This can be useful if you want to combine several runs e.g. for alignment.

5 Example

The following commands show how you would execute the telescope-only
analysis that is provided as an example:

First, create the directory structure and set up some environment variables for convenience:

export ANALYSIS=/data/testbeam/analysis
mkdir -p $ANALYSIS/output/histograms  && mkdir -p $ANALYSIS/output/database \
           && mkdir -p $ANALYSIS/output/logs \
           && mkdir -p $ANALYSIS/output/lcio

The analysis we want to perform is controlled by a config file
(config.cfg), a csv-table (runlist.csv) and steering file
templates (*.xml), all located in the examples subdirectory of
jobsub:

export ANALYSIS_CONF=$EUTELESCOPE/jobsub/examples/datura-noDUT

In principle, neither the table nor the config are required as long
as the template files do not contain any variables except for the
run number ('@RunNumber@').

After making sure that the path to the raw data files in config.cfg
is correct, we can execute the analysis step-by-step:

First, converter step:

cd $ANALYSIS
$EUTELESCOPE/jobsub/jobsub.py --config=${ANALYSIS_CONF}/config.cfg \
                 -csv ${ANALYSIS_CONF}/runlist.csv converter 97

Here, jobsub will generate a steering file using the template file
specified in the config file (default would be 'converter-tmp.xml'),
thereby replacing any variables given in the config and table files.
The final steering file will be processed by executing Marlin.

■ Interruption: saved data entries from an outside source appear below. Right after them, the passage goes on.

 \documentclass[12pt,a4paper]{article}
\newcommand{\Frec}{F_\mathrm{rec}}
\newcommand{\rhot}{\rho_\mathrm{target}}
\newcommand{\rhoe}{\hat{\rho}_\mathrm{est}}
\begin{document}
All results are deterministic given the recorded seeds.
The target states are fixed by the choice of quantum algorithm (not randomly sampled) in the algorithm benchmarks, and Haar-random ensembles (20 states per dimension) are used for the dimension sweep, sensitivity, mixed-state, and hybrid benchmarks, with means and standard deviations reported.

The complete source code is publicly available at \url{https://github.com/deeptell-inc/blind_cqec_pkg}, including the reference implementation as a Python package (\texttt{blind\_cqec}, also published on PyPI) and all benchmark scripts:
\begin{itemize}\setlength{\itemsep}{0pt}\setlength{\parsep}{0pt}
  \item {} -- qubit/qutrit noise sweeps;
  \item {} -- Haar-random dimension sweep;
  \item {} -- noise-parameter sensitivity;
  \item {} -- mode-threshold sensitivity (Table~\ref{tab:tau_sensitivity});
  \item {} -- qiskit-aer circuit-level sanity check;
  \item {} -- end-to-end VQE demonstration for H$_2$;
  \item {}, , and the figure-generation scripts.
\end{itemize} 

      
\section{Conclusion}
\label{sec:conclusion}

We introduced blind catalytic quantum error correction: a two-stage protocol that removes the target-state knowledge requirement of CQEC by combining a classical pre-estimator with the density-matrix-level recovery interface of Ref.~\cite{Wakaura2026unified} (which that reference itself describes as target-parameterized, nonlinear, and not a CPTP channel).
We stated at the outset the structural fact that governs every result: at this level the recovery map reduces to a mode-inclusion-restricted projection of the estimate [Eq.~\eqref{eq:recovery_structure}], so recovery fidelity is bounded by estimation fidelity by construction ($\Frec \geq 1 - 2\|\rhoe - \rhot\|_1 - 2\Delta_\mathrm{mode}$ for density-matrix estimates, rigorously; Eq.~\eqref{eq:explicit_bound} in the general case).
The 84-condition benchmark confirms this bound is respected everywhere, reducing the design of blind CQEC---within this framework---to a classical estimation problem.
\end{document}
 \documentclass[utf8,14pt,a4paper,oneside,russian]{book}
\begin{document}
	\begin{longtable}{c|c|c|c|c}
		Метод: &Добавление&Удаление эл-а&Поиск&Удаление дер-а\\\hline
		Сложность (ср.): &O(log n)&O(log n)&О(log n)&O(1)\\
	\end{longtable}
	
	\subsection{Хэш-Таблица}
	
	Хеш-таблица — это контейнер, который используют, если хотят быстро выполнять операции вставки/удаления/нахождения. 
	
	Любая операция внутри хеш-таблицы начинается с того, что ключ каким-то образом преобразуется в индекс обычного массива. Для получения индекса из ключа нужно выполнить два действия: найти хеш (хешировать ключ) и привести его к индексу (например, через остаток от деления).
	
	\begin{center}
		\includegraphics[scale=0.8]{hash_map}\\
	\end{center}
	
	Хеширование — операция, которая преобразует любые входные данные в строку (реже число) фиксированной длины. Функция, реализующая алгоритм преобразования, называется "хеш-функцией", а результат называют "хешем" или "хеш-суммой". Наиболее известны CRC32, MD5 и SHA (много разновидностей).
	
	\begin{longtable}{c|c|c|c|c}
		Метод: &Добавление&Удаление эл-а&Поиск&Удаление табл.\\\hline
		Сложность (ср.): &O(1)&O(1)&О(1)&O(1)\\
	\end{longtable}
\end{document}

The next steps follow the same pattern:

$EUTELESCOPE/jobsub/jobsub.py --config=${ANALYSIS_CONF}/config.cfg \
                  -csv ${ANALYSIS_CONF}/runlist.csv clustering 97
$EUTELESCOPE/jobsub/jobsub.py --config=${ANALYSIS_CONF}/config.cfg \
                  -csv ${ANALYSIS_CONF}/runlist.csv filter 97
$EUTELESCOPE/jobsub/jobsub.py --config=${ANALYSIS_CONF}/config.cfg \
                  -csv ${ANALYSIS_CONF}/runlist.csv hitmaker 97
$EUTELESCOPE/jobsub/jobsub.py --config=${ANALYSIS_CONF}/config.cfg \
                  -csv ${ANALYSIS_CONF}/runlist.csv align 97
$EUTELESCOPE/jobsub/jobsub.py --config=${ANALYSIS_CONF}/config.cfg 
                  -csv ${ANALYSIS_CONF}/runlist.csv fitter 97

For this example, the output of each step is stored in
sub directories of the $ANALYSIS path. This is configurable through
the paths in the config.cfg file.

If all steps succeed, we end up with an LCIO-Collection of tracks on
which detailed studies can be performed. In fact, the last step
already determines unbiased residuals for each telescope plane using
the EUTelDUTHistograms processor. The corresponding histograms can
be found in the root file
$ANALYSIS/output/histograms/run000097-fitter.root .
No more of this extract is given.